I take the point of the noble Viscount, Lord Colville of Culross, about how new is "new". I recall that when I had insurance on a computer it was on the basis that if anything went wrong and it was not capable of being repaired one could have a new part. When the monitor failed and could not be repaired, it turned out that the insurance company defined "new" as something that was new to me—in other words, renovated and not new. The noble Viscount hit the nail very firmly on the head: what indeed is to be "compelling new evidence".

I am grateful for the way in which the noble and learned Lord has put the Government's case. They consider that the reasonableness test for new and compelling evidence comes within the wider remit of the Court of Appeal decision on the interests of justice in Clause 73(2)(c).

I shall certainly consider that matter further. It may be that the noble and learned Lord has satisfied me about it. I should like to discuss it further with him during the summer. I may not need to come back to it on Report, but I shall have to consider the matter carefully. My objective is exactly the same as the Government's in this respect. I want to ensure that there can be no excuse for sloppy investigations by either the police or, subsequently, by the prosecutor which would mean that there could be a greater opportunity for retrial than is strictly necessary. As our objectives are clearly the same, this is one of the provisions on which we should be able to come to an agreement rather than having difficulty with it on Report. In that spirit, I beg leave to withdraw the amendment.

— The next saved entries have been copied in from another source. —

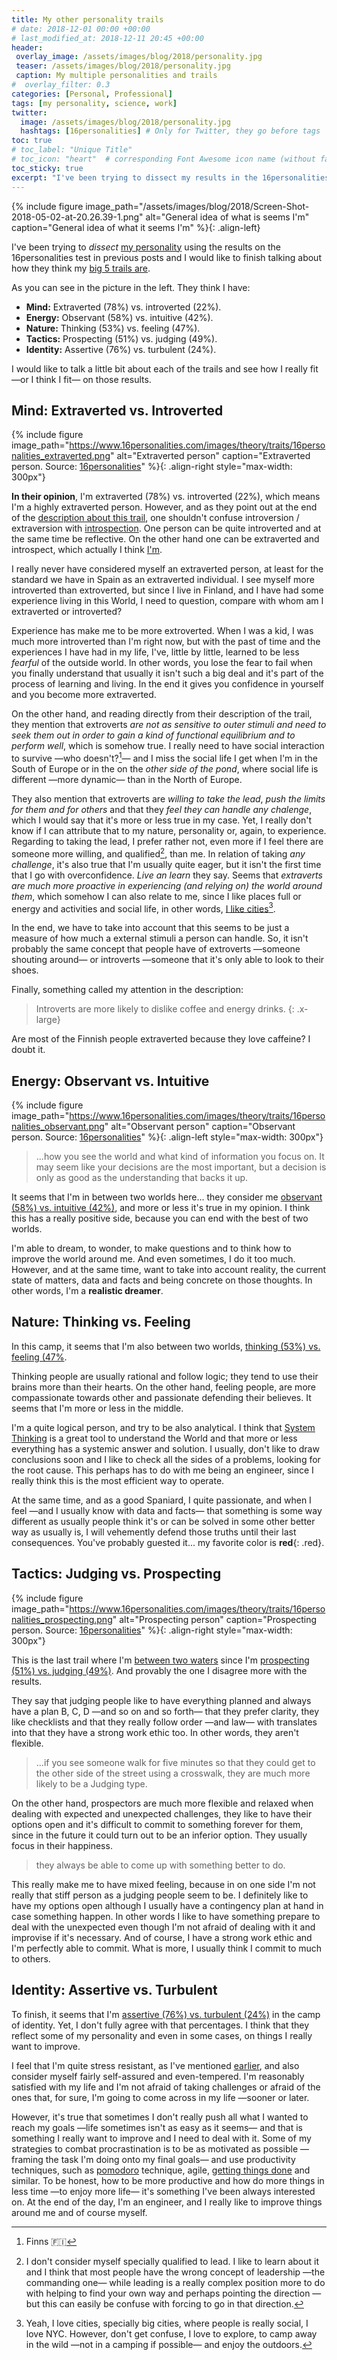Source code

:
 ```yaml
---
title: My other personality trails
# date: 2018-12-01 00:00 +00:00
# last_modified_at: 2018-12-11 20:45 +00:00
header: 
 overlay_image: /assets/images/blog/2018/personality.jpg
 teaser: /assets/images/blog/2018/personality.jpg
 caption: My multiple personalities and trails
#  overlay_filter: 0.3
categories: [Personal, Professional]
tags: [my personality, science, work]
twitter: 
  image: /assets/images/blog/2018/personality.jpg
  hashtags: [16personalities] # Only for Twitter, they go before tags
toc: true
# toc_label: "Unique Title"
# toc_icon: "heart"  # corresponding Font Awesome icon name (without fa prefix)
toc_sticky: true
excerpt: "I've been trying to dissect my results in the 16personalities test about [my personality](/archive/tags/my-personality/) in previous posts and I would like to continue, and finish talking about how they think my [big 5 trails are](https://en.wikipedia.org/wiki/Big_Five_personality_traits)."
---
```


{% include figure image_path="/assets/images/blog/2018/Screen-Shot-2018-05-02-at-20.26.39-1.png" alt="General idea of what is seems I'm" caption="General idea of what it seems I'm" %}{: .align-left}

I've been trying to *dissect* [my personality](/archive/tags/my-personality/) using the results on the 16personalities test in previous posts and I would like to finish talking about how they think my [big 5 trails are](https://en.wikipedia.org/wiki/Big_Five_personality_traits). 

As you can see in the picture in the left. They think I have: 

- **Mind:** Extraverted (78%) vs. introverted (22%). 
- **Energy:** Observant (58%) vs. intuitive (42%). 
- **Nature:** Thinking (53%) vs. feeling (47%). 
- **Tactics:** Prospecting (51%) vs. judging (49%). 
- **Identity:** Assertive (76%) vs. turbulent (24%). 

I would like to talk a little bit about each of the trails and see how I really fit —or I think I fit— on those results. 

## Mind: Extraverted vs. Introverted

{% include figure image_path="https://www.16personalities.com/images/theory/traits/16personalities_extraverted.png" alt="Extraverted person" caption="Extraverted person. Source: [16personalities](https://www.16personalities.com/articles/mind-introverted-vs-extraverted)" %}{: .align-right style="max-width: 300px"}

**In their opinion**, I'm extraverted (78%) vs. introverted (22%), which means I'm a highly extraverted person. However, and as they point out at the end of the [description about this trail](https://www.16personalities.com/articles/mind-introverted-vs-extraverted), one shouldn't confuse introversion / extraversion with [introspection](https://en.wikipedia.org/wiki/Introspection). One person can be quite introverted and at the same time be reflective. On the other hand one can be extraverted and introspect, which actually I think [I'm](http://tcat.tc/1PJ4yUZ). 

I really never have considered myself an extraverted person, at least for the standard we have in Spain as an extraverted individual. I see myself more introverted than extroverted, but since I live in Finland, and I have had some experience living in this World, I need to question, compare with whom am I extraverted or introverted? 

Experience has make me to be more extroverted. When I was a kid, I was much more introverted than I'm right now, but with the past of time and the experiences I have had in my life, I've, little by little, learned to be less *fearful* of the outside world. In other words, you lose the fear to fail when you finally understand that usually it isn't such a big deal and it's part of the process of learning and living. In the end it gives you confidence in yourself and you become more extraverted. 

On the other hand, and reading directly from their description of the trail, they mention that extroverts *are not as sensitive to outer stimuli and need to seek them out in order to gain a kind of functional equilibrium and to perform well*, which is somehow true. I really need to have social interaction to survive —who doesn't?[^0]— and I miss the social life I get when I'm in the South of Europe or in the on the *other side of the pond*, where social life is different —more dynamic— than in the North of Europe. 

They also mention that extroverts are *willing to take the lead*, *push the limits for them and for others* and that they *feel they can handle any chalenge*, which I would say that it's more or less true in my case. Yet, I really don't know if I can attribute that to my nature, personality or, again, to experience. Regarding to taking the lead, I prefer rather not, even more if I feel there are someone more willing, and qualified[^1], than me. In relation of taking *any challenge*, it's also true that I'm usually quite eager, but it isn't the first time that I go with overconfidence. *Live an learn* they say. Seems that *extraverts are much more proactive in experiencing (and relying on) the world around them*, which somehow I can also relate to me, since I like places full or energy and activities and social life, in other words, [I like cities](https://www.youtube.com/watch?v=Fp_b3PnsPPs)[^2]. 

In the end, we have to take into account that this seems to be just a measure of how much a external stimuli a person can handle. So, it isn't probably the same concept that people have of extroverts —someone shouting around— or introverts —someone that it's only able to look to their shoes. 

Finally, something called my attention in the description: 

> Introverts are more likely to dislike coffee and energy drinks. 
> {: .x-large}

Are most of the Finnish people extraverted because they love caffeine? I doubt it. 

## Energy: Observant vs. Intuitive

{% include figure image_path="https://www.16personalities.com/images/theory/traits/16personalities_observant.png" alt="Observant person" caption="Observant person. Source: [16personalities](https://www.16personalities.com/articles/energy-intuitive-vs-observant)" %}{: .align-left style="max-width: 300px"}

> ...how you see the world and what kind of information you focus on. It may seem like your decisions are the most important, but a decision is only as good as the understanding that backs it up.

It seems that I'm in between two worlds here... they consider me [observant (58%) vs. intuitive (42%)](https://www.16personalities.com/articles/energy-intuitive-vs-observant), and more or less it's true in my opinion. I think this has a really positive side, because you can end with the best of two worlds. 

I'm able to dream, to wonder, to make questions and to think how to improve the world around me. And even sometimes, I do it too much. However, and at the same time, want to take into account reality, the current state of matters, data and facts and being concrete on those thoughts. In other words, I'm a **realistic dreamer**. 

## Nature: Thinking vs. Feeling

In this camp, it seems that I'm also between two worlds, [thinking (53%) vs. feeling (47%](https://www.16personalities.com/articles/nature-thinking-vs-feeling).

Thinking people are usually rational and follow logic; they tend to use their brains more than their hearts. On the other hand, feeling people, are more compassionate towards other and passionate defending their believes. It seems that I'm more or less in the middle. 

I'm a quite logical person, and try to be also analytical. I think that [System Thinking](https://en.wikipedia.org/wiki/Systems_theory) is a great tool to understand the World and that more or less everything has a systemic answer and solution. I usually, don't like to draw conclusions soon and I like to check all the sides of a problems, looking for the root cause. This perhaps has to do with me being an engineer, since I really think this is the most efficient way to operate. 

At the same time, and as a good Spaniard, I quite passionate, and when I feel —and I usually know with data and facts— that something is some way different as usually people think it's or can be solved in some other better way as usually is, I will vehemently defend those truths until their last consequences. You've  probably guested it... my favorite color is **red**{: .red}. 

## Tactics: Judging vs. Prospecting

{% include figure image_path="https://www.16personalities.com/images/theory/traits/16personalities_prospecting.png" alt="Prospecting person" caption="Prospecting person. Source: [16personalities](https://www.16personalities.com/articles/tactics-judging-vs-prospecting)" %}{: .align-right style="max-width: 300px"}

This is the last trail where I'm [between two waters](https://www.youtube.com/watch?v=2oyhlad64-s) since I'm [prospecting (51%) vs. judging (49%)](https://www.16personalities.com/articles/tactics-judging-vs-prospecting). And provably the one I disagree more with the results. 

They say that judging people like to have everything planned and always have a plan B, C, D —and so on and so forth— that they prefer clarity, they like checklists and that they really follow order —and law— with translates into that they have a strong work ethic too. In other words, they aren't flexible. 

> ...if you see someone walk for five minutes so that they could get to the other side of the street using a crosswalk, they are much more likely to be a Judging type.

On the other hand, prospectors are much more flexible and relaxed when dealing with expected and unexpected challenges, they like to have their options open and it's difficult to commit to something forever for them, since in the future it could turn out to be an inferior option. They usually focus in their happiness. 

> they always be able to come up with something better to do. 

This really make me to have mixed feeling, because in on one side I'm not really that stiff person as a judging people seem to be. I definitely like to have my options open although I usually have a contingency plan at hand in case something happen. In other words I like to have something prepare to deal with the unexpected even though I'm not afraid of dealing with it and improvise if it's necessary. And of course, I have a strong work ethic and I'm perfectly able to commit. What is more, I usually think I commit to much to others. 

## Identity: Assertive vs. Turbulent

To finish, it seems that I'm [assertive (76%) vs. turbulent (24%)](https://www.16personalities.com/articles/identity-assertive-vs-turbulent) in the camp of identity. Yet, I don't fully agree with that percentages. I think that they reflect some of my personality and even in some cases, on things I really want to improve. 

I feel that I'm quite stress resistant, as I've mentioned [earlier](/blog/2018/11/13/the-explorer-with-the-people-mastery/#stress-resistant), and also consider myself fairly self-assured and even-tempered. I'm reasonably satisfied with my life and I'm not afraid of taking challenges or afraid of the ones that, for sure, I'm going to come across in my life —sooner or later. 

However, it's true that sometimes I don't really push all what I wanted to reach my goals —life sometimes isn't as easy as it seems— and that is something I really want to improve and I need to deal with it. Some of my strategies to combat procrastination is to be as motivated as possible —framing the task I'm doing onto my final goals—  and use productivity techniques, such as [pomodoro](https://en.wikipedia.org/wiki/Pomodoro_Technique) technique, agile, [getting things done](https://en.wikipedia.org/wiki/Getting_Things_Done) and similar. To be honest, how to be more productive and how do more things in less time —to enjoy more life— it's something I've been always interested on. At the end of the day, I'm an engineer, and I really like to improve things around me and of course myself. 





[^0]: Finns :finland: 
[^1]: I don't consider myself specially qualified to lead. I like to learn about it and I think that most people have the wrong concept of leadership —the commanding one— while leading is a really complex position more to do with helping to find your own way and perhaps pointing the direction —but this can easily be confuse with forcing to go in that direction.
[^2]: Yeah, I love cities, specially big cities, where people is really social, I love NYC. However, don't get confuse, I love to explore, to camp away in the wild —not in a camping if possible— and enjoy the outdoors.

Amendment, by leave, withdrawn.

[Amendment No. 135BA not moved.]

Lord Thomas of Gresford moved Amendment No. 135BB:


    Page 48, line 4, leave out subsection (5).

The noble Lord said: This amendment is simply designed to obtain an explanation from the Government as to what this provision means. I do not understand the purpose of it, and I really cannot have any attitude to whether I want to see it in the Bill until I understand it. I beg to move.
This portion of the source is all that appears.